Work instruction: An exact copy of every record, without the pictures, is what should come back.

----------------

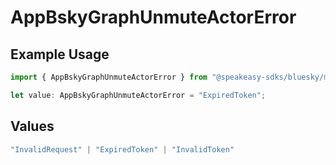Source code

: # AppBskyGraphUnmuteActorError

## Example Usage

```typescript
import { AppBskyGraphUnmuteActorError } from "@speakeasy-sdks/bluesky/models/errors";

let value: AppBskyGraphUnmuteActorError = "ExpiredToken";
```

## Values

```typescript
"InvalidRequest" | "ExpiredToken" | "InvalidToken"
```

----------------

Problem solution:
Source code

: # AppBskyGraphUnmuteActorError

## Example Usage

```typescript
import { AppBskyGraphUnmuteActorError } from "@speakeasy-sdks/bluesky/models/errors";

let value: AppBskyGraphUnmuteActorError = "ExpiredToken";
```

## Values

```typescript
"InvalidRequest" | "ExpiredToken" | "InvalidToken"
```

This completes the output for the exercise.